Ø  UU Pembuktian Pengadilan Syari’ah Wilayah Federal.
1.      Baitul Mal: UU Baitul Mal Wilayah Federal.
Hukum Islam di Malaysia dapat di kelompokan menjadi dua, ada yang menyangkut persoalan perdata dan ada yang menyangkut persoalan pidana[4].
Dalam bidang perdata meliputi :
  1. Pertunangan, nikah cerai, membatalkan nikah atau perceraian.
  2. Memberi harta benda atau tuntutan terhadap harta akibat perkara di atas.
  3. Nafkah orang di bawah tanggungan, anak yang sah, penjagaan dan pemeliharaan anak.
  4. Pemberian harta wakaf.
  5. Perkara lain yang diberikan kuasa berdasarkan undang-undang.
Dalam persoalan pidana mengatur hal sebagai berikut:
  1. Penganiayaan terhadap istri dan tidak patuh terhadap suami.
  2. Melakukan hubungan seks yang tidak normal.
  3. Penyalah-gunaan minuman keras.
  4. Kesalahan terhadap anak angkat.
  5. Kesalahan-kesalahan lain yang telah diatur lebih jauh dalam undang-undang.
Walaupun beberapa masalah telah diatur dalam hukum Islam di Malaysia, namun hukum Inggris tetap diberlakukan pada sebagian besar legislasi dan yudisprudensi. UU Hukum Perdata 1956 menyebutkan bahwa jika tidak didapatkan hukum tertulis di Malaysia, Pengadilan Perdata harus  mengikuti hukum adat Inggris atau aturan lain yang sesuai. Dengan demikian hukum Islam hanya berlaku pada wilayah yang terbatas, yaitu yang berhubungan dengan keluarga dan pelanggaran agama. Dalam hukum keluarga, pengadilan perdata tetap memiliki yuridiksi, seperti dalam kasus hak milik, warisan, serta pemeliharan anak. Bila terdapat pertentangan antara pengadilan perdata dan syari’ah, maka kewenagan peradilan perdata lebih diutamakan.
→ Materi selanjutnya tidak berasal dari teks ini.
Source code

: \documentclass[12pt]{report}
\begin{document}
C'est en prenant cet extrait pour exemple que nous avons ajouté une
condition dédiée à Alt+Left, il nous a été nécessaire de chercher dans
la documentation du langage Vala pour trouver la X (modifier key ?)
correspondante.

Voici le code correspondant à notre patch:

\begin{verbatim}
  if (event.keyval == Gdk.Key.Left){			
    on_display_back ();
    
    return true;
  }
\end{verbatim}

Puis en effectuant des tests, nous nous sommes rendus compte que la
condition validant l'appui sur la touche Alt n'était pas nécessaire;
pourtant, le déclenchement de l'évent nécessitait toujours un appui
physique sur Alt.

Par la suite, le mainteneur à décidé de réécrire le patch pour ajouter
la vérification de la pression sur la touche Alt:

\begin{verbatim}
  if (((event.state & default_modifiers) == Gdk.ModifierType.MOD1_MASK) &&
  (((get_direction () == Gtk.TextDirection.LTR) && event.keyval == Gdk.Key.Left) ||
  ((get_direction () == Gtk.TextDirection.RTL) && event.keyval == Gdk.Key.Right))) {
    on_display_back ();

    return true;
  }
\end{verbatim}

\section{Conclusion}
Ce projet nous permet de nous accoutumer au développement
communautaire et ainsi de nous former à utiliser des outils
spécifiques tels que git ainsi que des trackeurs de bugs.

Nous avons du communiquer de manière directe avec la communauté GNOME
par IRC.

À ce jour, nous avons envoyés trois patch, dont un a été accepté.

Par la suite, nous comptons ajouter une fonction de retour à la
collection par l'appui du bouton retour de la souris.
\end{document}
Melihat kenyataan tersebut di atas, eksistensi hukum Islam di Malaysia sesungguhnya belum berlaku secara menyeluruh terhadap semua penduduk negara tersebut. Hal ini karena masih adanya pengaruh hukum koloni Inggris yang pernah menjajah Malaysia. Jadi  hukum Islam  di Malaysia masih membutuhkan penelaahan secara menyeluruh  dan legislasi untuk membuat hukum Islam di Malaysia menjadi efektif.



Simpulan

Meskipun Malaysia dianggap sebagai sebuah negara muslim yang menyatakan Islam sebagai agama resmi, tapi sesungguhnya adalah sebuah negara pluralitas yang sekelompok minoritas penting penduduknya adalah non muslim.
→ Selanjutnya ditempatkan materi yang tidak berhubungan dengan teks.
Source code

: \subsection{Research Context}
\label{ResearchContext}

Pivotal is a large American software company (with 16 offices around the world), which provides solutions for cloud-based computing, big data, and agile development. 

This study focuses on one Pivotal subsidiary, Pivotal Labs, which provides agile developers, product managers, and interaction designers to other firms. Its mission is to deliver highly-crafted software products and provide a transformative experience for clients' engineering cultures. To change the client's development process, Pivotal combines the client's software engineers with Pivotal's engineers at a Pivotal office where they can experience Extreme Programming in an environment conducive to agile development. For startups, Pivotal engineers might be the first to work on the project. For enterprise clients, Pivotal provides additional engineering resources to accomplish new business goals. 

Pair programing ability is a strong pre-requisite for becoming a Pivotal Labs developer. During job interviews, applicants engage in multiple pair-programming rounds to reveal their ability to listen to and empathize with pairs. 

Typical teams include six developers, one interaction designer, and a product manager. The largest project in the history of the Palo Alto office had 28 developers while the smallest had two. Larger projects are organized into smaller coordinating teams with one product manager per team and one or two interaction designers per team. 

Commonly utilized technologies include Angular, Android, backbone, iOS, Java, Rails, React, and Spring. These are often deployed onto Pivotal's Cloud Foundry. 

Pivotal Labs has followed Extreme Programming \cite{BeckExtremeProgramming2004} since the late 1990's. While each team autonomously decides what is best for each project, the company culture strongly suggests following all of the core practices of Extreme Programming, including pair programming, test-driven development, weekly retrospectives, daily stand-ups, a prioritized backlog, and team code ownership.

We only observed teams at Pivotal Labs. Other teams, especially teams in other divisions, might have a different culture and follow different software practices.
Malaysia merupakan kerajaan Federal yang terdiri dari tiga belas negara bagian. Sebelas diantaranya terletak di Malaysia Barat  dan  dua di Malaysia Timur. Jika dilihat dari sejarahnya maka kedatangan Islam dalam proses Islamisasi Malaysia melalui jalur perdangan para pedangan muslim dan mubaliq dari Arab dan Gujarat. Pada awal abad 15 berdiri kerajaan Islam Malaka dengan rajanya Parameswara Iskandar Syah, dengan undang-undangnya yang disebut undang-undang Malaka.
Walaupun hokum Islam di berlakukan di Malaysia tapi tidak sepenuhnya berjalan di Malaysia. Jadi apakah hokum Islam di Malaysia berlaku secara nasional atau hanya sebagai hokum administrasi kerajaan dan symbol Negara.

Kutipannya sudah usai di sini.